Venus Express is an orbiter for studies of the atmosphere, the plasma environment, and the surface of Venus. The payload of VEX comprises instruments basing on the development for missions like Rosetta and Mars Express. The mission is going to answer fundamental questions related to the global atmospheric circulation, the atmospheric chemical composition and its variations, the surface-atmospheric physical and chemical interactions including volcanism, the physics and chemistry of cloud layers, the thermal balance and role of trace gases in the greenhouse effect, the origin and evolution of the atmosphere, and the plasma environment and its interaction with the solar wind. This information is crucial in a comparative planetology context and notable for understanding the long-term climatic evolution processes on Earth. VIRTIS as a sensitive visible spectro-imager and IR spectrometer will contribute to this the mission with studies of the structure and composition of the lower atmosphere within the near IR-windows of Venus, the studies of middle and upper atmosphere and the surface /surface-atmosphere interactions. The mission will launched by a Soyuz/Fregat from Baikonur in November 2005. The launcher will place the spacecraft into a transfer orbit to Venus. After a cruise phase of about 153 days the spacecraft will be captured by Venus and five days later it will be transferred into its operational orbit.
With MEX, VEX and Bepi Colombo a comprehensive program for studies of each planet in the inner Solar system enables a global approach for studies of the evolution and origin of the terrestrial planets.
Main scientific objectives of VIRTIS
During the first attempts of imaging spectroscopy on Venus night side by NIMS/Galileo and VIMS/Cassini fly-bys it was shown how powerful this method allows to investigate clouds and atmospheric phenomena. According to the technical parameters of VIRTIS described in section 2 the main scientific goals of VIRTIS at Venus are the following:
- Study of the lower atmosphere composition below the clouds and its variations (CO, OCS, SO 2 , H 2 O) from night side observations
- Study the cloud structure, composition and scattering properties (day side observations)
- Cloud tracking in the UV (70 km, day side) and IR (50 km, night side)
- Determination of the temperature field and zonal wind in an altitude range from 60 – 100 km (night side)
- Lightning search (night side)
- Mesospheric sounding: understanding the transition region between troposphere and thermosphere
- Non- LTE O 2 emission (night/day side) at 1.27 µm (95-110 km)
- CO 2 fluorescence (day side): non –LTE emissions at 4.3 µm (>80 km)
- Limb observations (CO, CO 2 ), atmospheric vertical structure (> 60 km, day/night side)

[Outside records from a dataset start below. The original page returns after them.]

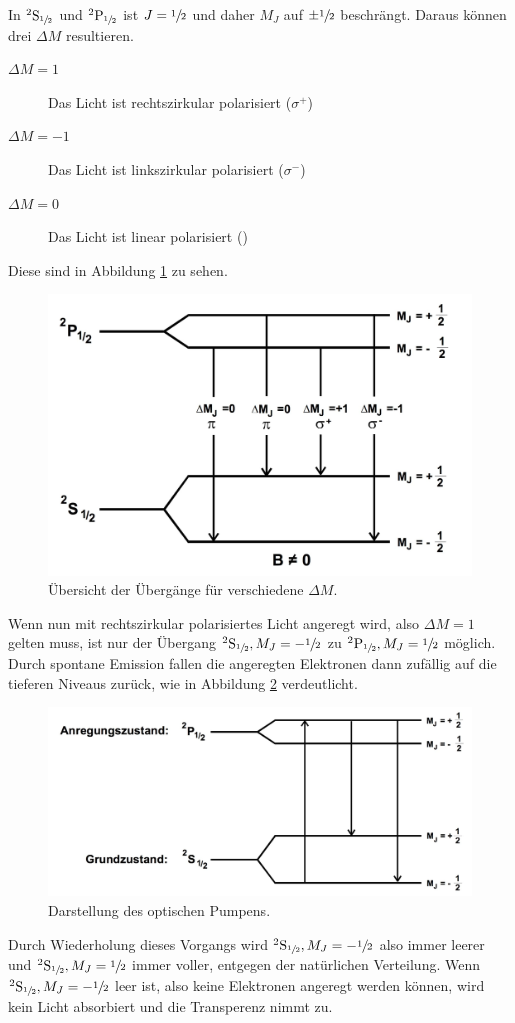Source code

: In ${}^2\mathrm{S}_{\sfrac{1}{2}}$ und ${}^2\mathrm{P}_{\sfrac{1}{2}}$ ist $J={\sfrac{1}{2}}$ und daher $M_J$ auf $\pm \sfrac{1}{2}$ beschrängt. Daraus können drei $\Delta M$ resultieren.
\begin{description}
	\item[$\Delta M=1$] Das Licht ist rechtszirkular polarisiert ($\sigma^{+}$)
	\item[$\Delta M=-1$] Das Licht ist linkszirkular polarisiert ($\sigma^{-}$)
	\item[$\Delta M=0$] Das Licht ist linear polarisiert (\pi)
\end{description}
Diese sind in Abbildung \ref{fig:ubergang} zu sehen.
\begin{figure}
	\centering
	\includegraphics[width=0.8\linewidth]{img/ubergange.jpg}
	\caption{Übersicht der Übergänge für verschiedene $\Delta M$.}
	\label{fig:ubergang}
\end{figure}
Wenn nun mit rechtszirkular polarisiertes Licht angeregt wird, also $\Delta M=1$ gelten muss, ist nur der Übergang ${}^2\mathrm{S}_{\sfrac{1}{2}}, M_J=-\sfrac{1}{2}$ zu ${}^2\mathrm{P}_{\sfrac{1}{2}}, M_J=\sfrac{1}{2}$ möglich. Durch spontane Emission fallen die angeregten Elektronen dann zufällig auf die tieferen Niveaus zurück, wie in Abbildung \ref{fig:optPumpen} verdeutlicht.
\begin{figure}
	\centering
	\includegraphics[width=0.8\linewidth]{img/optPumpen.jpg}
	\caption{Darstellung des optischen Pumpens.\cite{V21}}
	\label{fig:optPumpen}
\end{figure}
Durch Wiederholung dieses Vorgangs wird ${}^2\mathrm{S}_{\sfrac{1}{2}}, M_J=-\sfrac{1}{2}$ also immer leerer und ${}^2\mathrm{S}_{\sfrac{1}{2}},M_J=\sfrac{1}{2}$ immer voller, entgegen der natürlichen Verteilung. Wenn  ${}^2\mathrm{S}_{\sfrac{1}{2}}, M_J=-\sfrac{1}{2}$ leer ist, also keine Elektronen angeregt werden können, wird kein Licht absorbiert und die Transperenz nimmt zu.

- Search for variations related to surface/atmosphere interactions, dynamics, meteorology and volcanism
- Temperature mapping of the surface, search for hot spots related to volcanic activity
To achieve the scientific objectives VIRTIS must observe the night and day side and work with fill imaging and spectroscopy capabilities. The spatial resolution of VIRTIS is better than 13 km at apoapsis. This resolution fulfils the requirement for cloud structure observations. It is also consistent with surface studies in the IR, because the scattering in the Venus clouds blurs the thermal flux coming from the surface over a scale range comparable to the cloud height (30km).
The VIRTIS observations are separated into two categories:
- Spectral mode (h< 12000 km) will be used for joint VIRTIS/PFS observations. The coverage will reach about 15 % after 7 orbits. In particular the cloud variability and atmospheric composition will be tracked
- Spectral imaging mode (h> 12000 km) with cube spectro-image reconstruction
Scientific and HW contributions of the German OS team to the experiment
The DLR OS team is responsible for the adaptation of the VIRTIS Rosetta SW to the new mission profile at Venus, the support of adaptation and integration of the Main Electronics, the all over instrument integration and the operational tests. The team is managing the instrument operations which is derived from the Rosetta system.

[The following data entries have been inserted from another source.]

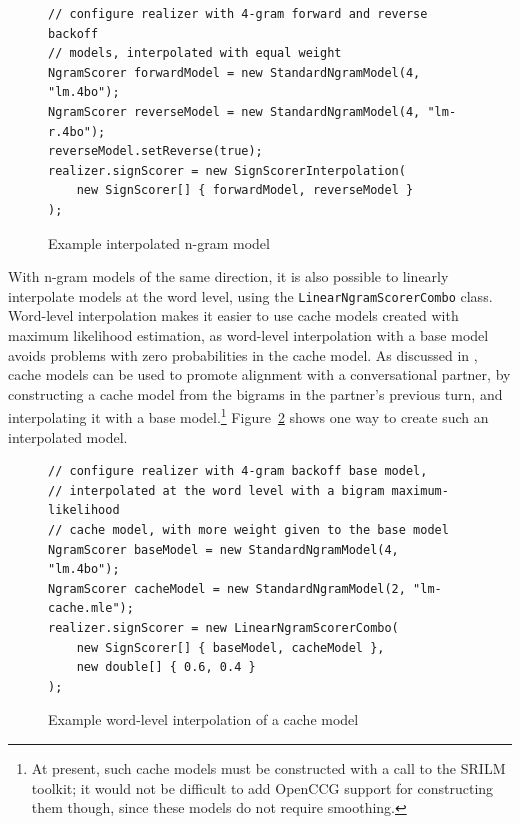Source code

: \documentclass[11pt]{article}
\newcommand{\code}[1]{\texttt{#1}} %
\begin{document}
\begin{figure}%
\begin{center}
\begin{lstlisting}
// configure realizer with 4-gram forward and reverse backoff 
// models, interpolated with equal weight
NgramScorer forwardModel = new StandardNgramModel(4, "lm.4bo"); 
NgramScorer reverseModel = new StandardNgramModel(4, "lm-r.4bo"); 
reverseModel.setReverse(true);
realizer.signScorer = new SignScorerInterpolation(
    new SignScorer[] { forwardModel, reverseModel }
);
\end{lstlisting}
\caption{Example interpolated n-gram model}
\label{forward-reverse-interpolation}
\end{center}
\end{figure}

With n-gram models of the same direction, it is also possible to
linearly interpolate models at the word level, using the
\code{Linear\-Ngram\-Scorer\-Combo} class. Word-level interpolation
makes it easier to use cache models created with maximum likelihood
estimation, as word-level interpolation with a base model avoids
problems with zero probabilities in the cache model. As discussed in
\cite{Carsten-Alignment:2005}, cache models can be used to promote
alignment with a conversational partner, by constructing a cache model
from the bigrams in the partner's previous turn, and interpolating it
with a base model.\footnote{At present, such cache models must be
constructed with a call to the SRILM toolkit; it would not be difficult
to add OpenCCG support for constructing them though, since these models
do not require smoothing.} Figure~\ref{base-cache-interpolation} shows
one way to create such an interpolated model.

\begin{figure}%
\begin{center}
\begin{lstlisting}
// configure realizer with 4-gram backoff base model, 
// interpolated at the word level with a bigram maximum-likelihood 
// cache model, with more weight given to the base model
NgramScorer baseModel = new StandardNgramModel(4, "lm.4bo"); 
NgramScorer cacheModel = new StandardNgramModel(2, "lm-cache.mle"); 
realizer.signScorer = new LinearNgramScorerCombo(
    new SignScorer[] { baseModel, cacheModel }, 
    new double[] { 0.6, 0.4 }
);
\end{lstlisting}
\caption{Example word-level interpolation of a cache model}
\label{base-cache-interpolation}
\end{center}
\end{figure}
\end{document}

The experiment is leaded by P. Drossart from LESIA, Paris, F. The German role is the national team leadership (G. Arnold, Deputy PI). The German Deputy PI ensures the provision of the science data to the German science community in cooperation with Institute of Planetary Research.
Within the VIRTIS VEX science team the German group will contribute to the data evaluation by studies of the radiative transfer of the lower and upper atmosphere of Venus and volcanic surface phenomena.